I’m continuing to tackle the need for organizations to focus on employees and the employee experience because, as you know by now, they are critical to the organization’s ability to deliver a memorable customer experience and, ultimately, to the success of the company. Today, I’m blogging about employee ownership. What does employee ownership mean?
I’m not referring to a financial stake in the company. Not technically. People haven’t invested in the company, financially. But they are invested in the company, emotionally.
From the company perspective, employee ownership is about setting expectations and laying the groundwork. (Have I mentioned Brand Promise lately?) Communicating expectations; providing the right tools, training, and resources to execute and to deliver; empowering your people and expecting accountability; and stepping back and letting employees create the culture and the experiences based on those expectations. It is iterative, not stagnant; as the business evolves, so must the culture… and dare I say, vice versa. Of course, you must also begin with the right people.

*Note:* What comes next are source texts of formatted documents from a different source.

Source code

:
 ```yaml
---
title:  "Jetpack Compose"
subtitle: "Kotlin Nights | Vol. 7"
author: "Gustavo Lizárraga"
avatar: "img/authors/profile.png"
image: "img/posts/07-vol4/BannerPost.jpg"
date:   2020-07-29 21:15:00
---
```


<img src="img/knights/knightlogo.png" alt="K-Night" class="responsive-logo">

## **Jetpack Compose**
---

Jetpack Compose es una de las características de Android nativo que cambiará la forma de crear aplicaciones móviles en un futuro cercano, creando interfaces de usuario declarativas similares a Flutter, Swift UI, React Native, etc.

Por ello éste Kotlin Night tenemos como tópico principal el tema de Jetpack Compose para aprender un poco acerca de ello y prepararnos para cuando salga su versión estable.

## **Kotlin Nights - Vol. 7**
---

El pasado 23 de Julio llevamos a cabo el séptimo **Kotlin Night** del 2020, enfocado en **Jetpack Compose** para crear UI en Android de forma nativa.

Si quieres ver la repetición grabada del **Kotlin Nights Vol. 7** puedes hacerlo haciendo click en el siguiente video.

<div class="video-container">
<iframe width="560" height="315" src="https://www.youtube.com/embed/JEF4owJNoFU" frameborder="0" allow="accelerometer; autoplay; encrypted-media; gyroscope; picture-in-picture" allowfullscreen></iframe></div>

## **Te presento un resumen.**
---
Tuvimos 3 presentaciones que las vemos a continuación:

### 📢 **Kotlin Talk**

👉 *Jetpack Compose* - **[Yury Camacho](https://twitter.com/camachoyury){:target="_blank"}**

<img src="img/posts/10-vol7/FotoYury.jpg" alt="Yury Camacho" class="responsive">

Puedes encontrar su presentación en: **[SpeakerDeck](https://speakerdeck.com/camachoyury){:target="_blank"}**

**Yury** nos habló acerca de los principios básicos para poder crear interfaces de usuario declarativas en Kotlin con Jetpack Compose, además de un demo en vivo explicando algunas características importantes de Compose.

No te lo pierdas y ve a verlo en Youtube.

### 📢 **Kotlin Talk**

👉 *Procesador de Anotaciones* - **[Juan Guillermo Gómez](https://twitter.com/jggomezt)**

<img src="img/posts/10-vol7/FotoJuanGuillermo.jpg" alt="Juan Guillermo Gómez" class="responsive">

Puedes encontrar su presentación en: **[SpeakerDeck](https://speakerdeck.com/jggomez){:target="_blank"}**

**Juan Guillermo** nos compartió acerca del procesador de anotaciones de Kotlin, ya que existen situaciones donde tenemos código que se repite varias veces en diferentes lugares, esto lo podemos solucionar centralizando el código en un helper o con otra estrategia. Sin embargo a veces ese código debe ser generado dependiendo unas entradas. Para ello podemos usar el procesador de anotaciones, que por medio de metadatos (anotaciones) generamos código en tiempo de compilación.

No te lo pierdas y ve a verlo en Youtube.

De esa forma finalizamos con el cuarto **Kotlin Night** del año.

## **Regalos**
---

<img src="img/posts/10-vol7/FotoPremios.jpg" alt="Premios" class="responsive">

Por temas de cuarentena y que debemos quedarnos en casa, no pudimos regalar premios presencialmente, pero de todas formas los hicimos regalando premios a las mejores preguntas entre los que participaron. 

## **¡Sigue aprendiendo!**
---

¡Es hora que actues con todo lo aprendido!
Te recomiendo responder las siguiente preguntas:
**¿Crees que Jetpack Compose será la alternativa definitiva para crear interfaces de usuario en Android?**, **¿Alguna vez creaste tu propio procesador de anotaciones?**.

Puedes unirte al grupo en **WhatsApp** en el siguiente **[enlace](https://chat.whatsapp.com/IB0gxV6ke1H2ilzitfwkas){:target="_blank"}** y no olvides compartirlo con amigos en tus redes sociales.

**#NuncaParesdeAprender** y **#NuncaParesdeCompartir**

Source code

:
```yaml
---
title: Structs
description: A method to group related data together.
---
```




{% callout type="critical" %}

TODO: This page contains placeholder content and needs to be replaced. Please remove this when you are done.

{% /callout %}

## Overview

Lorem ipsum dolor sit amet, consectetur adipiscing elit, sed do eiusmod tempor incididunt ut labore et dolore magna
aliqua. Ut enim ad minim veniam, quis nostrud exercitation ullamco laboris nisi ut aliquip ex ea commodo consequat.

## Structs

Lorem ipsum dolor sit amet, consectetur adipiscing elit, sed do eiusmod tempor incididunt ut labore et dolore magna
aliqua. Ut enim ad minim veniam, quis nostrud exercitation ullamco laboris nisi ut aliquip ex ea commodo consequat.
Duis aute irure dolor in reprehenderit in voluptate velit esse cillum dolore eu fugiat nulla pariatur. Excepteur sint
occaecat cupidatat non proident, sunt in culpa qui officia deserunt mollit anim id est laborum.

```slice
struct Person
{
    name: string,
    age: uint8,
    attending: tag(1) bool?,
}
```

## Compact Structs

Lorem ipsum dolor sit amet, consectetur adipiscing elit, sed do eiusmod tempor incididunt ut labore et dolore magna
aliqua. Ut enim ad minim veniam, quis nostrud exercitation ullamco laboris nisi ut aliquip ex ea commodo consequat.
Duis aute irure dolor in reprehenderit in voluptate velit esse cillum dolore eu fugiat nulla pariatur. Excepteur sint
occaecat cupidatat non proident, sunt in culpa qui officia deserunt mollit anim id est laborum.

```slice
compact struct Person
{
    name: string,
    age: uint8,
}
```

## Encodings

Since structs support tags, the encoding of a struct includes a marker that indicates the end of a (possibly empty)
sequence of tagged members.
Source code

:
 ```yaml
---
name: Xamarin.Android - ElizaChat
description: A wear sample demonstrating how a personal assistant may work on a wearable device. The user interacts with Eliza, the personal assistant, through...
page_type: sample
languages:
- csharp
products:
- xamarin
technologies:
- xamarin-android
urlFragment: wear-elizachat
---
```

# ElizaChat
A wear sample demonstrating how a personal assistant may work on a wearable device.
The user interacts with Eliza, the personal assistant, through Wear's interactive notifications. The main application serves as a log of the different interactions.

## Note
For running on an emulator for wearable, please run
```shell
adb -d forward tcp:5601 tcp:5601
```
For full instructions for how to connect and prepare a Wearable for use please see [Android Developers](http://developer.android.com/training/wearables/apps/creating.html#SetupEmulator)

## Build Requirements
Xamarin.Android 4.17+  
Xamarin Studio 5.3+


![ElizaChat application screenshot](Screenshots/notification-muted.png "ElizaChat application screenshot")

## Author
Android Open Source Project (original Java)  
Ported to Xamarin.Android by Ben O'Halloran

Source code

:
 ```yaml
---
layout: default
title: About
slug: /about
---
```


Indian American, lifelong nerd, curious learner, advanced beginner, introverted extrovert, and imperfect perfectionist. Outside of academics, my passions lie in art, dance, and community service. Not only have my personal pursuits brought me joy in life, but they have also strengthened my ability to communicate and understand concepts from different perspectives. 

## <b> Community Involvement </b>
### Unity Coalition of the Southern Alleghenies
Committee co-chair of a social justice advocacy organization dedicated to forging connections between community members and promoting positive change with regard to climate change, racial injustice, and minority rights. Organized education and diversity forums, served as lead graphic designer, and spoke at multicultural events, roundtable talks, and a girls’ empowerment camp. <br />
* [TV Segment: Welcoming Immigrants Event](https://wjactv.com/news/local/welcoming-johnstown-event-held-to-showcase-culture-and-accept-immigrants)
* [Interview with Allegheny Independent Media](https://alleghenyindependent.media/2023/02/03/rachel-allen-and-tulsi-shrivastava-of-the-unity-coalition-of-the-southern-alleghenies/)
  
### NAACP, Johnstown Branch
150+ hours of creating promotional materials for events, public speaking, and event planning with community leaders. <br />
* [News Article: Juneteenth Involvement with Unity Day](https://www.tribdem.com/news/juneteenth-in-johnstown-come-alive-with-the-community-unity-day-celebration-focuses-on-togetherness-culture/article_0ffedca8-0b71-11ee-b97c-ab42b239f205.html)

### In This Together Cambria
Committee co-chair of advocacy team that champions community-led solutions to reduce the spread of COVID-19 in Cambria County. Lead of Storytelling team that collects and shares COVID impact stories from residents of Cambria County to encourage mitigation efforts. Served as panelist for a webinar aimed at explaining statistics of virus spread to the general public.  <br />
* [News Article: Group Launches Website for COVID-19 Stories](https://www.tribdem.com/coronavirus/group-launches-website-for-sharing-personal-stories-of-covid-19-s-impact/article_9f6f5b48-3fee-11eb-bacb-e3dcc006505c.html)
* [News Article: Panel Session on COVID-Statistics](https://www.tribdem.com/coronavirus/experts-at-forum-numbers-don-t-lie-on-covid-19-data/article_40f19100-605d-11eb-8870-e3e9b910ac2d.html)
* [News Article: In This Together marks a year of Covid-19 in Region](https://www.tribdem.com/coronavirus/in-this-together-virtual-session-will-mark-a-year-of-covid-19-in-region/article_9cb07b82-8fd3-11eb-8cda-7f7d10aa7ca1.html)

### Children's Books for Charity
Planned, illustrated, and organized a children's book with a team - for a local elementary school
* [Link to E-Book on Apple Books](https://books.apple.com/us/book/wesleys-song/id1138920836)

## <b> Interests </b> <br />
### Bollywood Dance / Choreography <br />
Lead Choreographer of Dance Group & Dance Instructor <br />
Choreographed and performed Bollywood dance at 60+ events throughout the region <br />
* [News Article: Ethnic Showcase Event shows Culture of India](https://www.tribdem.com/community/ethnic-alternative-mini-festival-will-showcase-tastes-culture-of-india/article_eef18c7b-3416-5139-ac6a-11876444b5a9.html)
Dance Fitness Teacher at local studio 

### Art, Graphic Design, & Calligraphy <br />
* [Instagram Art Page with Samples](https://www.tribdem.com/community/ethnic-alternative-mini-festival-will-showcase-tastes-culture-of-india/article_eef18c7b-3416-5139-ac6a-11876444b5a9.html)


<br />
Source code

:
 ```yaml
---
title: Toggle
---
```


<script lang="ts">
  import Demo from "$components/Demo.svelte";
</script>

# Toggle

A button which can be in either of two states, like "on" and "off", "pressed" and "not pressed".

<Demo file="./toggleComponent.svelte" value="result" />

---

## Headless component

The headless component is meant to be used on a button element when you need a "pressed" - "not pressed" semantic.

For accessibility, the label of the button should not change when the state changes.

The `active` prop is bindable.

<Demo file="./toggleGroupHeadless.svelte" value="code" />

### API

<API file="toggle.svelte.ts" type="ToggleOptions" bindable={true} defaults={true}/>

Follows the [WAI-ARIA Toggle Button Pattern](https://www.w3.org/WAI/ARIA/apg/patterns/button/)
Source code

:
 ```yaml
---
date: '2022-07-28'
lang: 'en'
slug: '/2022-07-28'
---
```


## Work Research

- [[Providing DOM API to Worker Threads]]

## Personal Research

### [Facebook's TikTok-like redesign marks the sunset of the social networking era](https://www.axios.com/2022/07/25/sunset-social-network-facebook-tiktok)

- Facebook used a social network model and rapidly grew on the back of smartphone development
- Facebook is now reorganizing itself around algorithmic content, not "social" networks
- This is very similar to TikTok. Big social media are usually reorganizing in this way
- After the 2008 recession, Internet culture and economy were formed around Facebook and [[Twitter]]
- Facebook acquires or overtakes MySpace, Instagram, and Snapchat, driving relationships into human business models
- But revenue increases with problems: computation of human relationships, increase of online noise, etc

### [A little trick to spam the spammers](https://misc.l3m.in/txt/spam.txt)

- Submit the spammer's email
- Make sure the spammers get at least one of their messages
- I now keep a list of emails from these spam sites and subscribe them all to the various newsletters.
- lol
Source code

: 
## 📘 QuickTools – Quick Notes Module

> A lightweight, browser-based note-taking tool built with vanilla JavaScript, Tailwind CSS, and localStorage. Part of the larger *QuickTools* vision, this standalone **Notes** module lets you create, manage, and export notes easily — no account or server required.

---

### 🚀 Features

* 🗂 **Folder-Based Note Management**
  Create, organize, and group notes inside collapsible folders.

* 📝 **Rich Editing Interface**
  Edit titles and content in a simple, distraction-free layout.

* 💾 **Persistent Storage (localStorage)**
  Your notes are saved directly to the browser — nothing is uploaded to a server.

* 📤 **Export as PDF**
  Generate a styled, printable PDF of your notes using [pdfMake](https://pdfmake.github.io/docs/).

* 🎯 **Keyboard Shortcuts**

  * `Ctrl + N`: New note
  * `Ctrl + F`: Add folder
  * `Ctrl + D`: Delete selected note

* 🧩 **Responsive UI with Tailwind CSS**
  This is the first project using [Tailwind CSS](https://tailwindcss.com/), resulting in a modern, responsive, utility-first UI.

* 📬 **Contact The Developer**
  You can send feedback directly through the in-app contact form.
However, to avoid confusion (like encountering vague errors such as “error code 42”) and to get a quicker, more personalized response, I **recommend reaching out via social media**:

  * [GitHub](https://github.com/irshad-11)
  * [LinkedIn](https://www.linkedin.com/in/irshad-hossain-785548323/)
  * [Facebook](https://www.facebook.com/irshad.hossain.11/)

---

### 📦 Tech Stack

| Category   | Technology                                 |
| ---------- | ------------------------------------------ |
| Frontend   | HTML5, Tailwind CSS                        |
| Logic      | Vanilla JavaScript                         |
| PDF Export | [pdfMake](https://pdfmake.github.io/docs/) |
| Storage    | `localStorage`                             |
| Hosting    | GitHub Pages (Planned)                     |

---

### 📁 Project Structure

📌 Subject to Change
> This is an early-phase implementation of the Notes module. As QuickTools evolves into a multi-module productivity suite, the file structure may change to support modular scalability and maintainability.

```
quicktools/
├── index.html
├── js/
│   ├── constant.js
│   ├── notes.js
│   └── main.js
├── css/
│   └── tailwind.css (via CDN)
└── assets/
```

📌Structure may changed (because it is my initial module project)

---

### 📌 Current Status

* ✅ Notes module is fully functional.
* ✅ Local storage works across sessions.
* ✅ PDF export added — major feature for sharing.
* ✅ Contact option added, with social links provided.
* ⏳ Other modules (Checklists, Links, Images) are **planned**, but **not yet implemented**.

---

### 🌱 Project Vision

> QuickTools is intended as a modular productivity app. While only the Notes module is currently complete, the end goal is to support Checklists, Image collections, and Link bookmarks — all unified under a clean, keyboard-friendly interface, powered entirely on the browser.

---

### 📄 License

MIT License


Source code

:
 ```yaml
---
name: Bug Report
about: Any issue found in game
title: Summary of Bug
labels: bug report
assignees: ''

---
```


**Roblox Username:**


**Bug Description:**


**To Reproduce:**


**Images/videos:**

From the employee perspective, they think and act like they own the business. It’s about being passionate about what you do, not standing at the sidelines waiting to be spoon-fed; it’s about taking the horse by the reins and running with your directive (the brand promise), being accountable for your role in the execution of the customer experience and in the success of the business, working together with others who are just as passionate and who share a common goal, and feeling like you are a part of something bigger, something you want to see grow and flourish.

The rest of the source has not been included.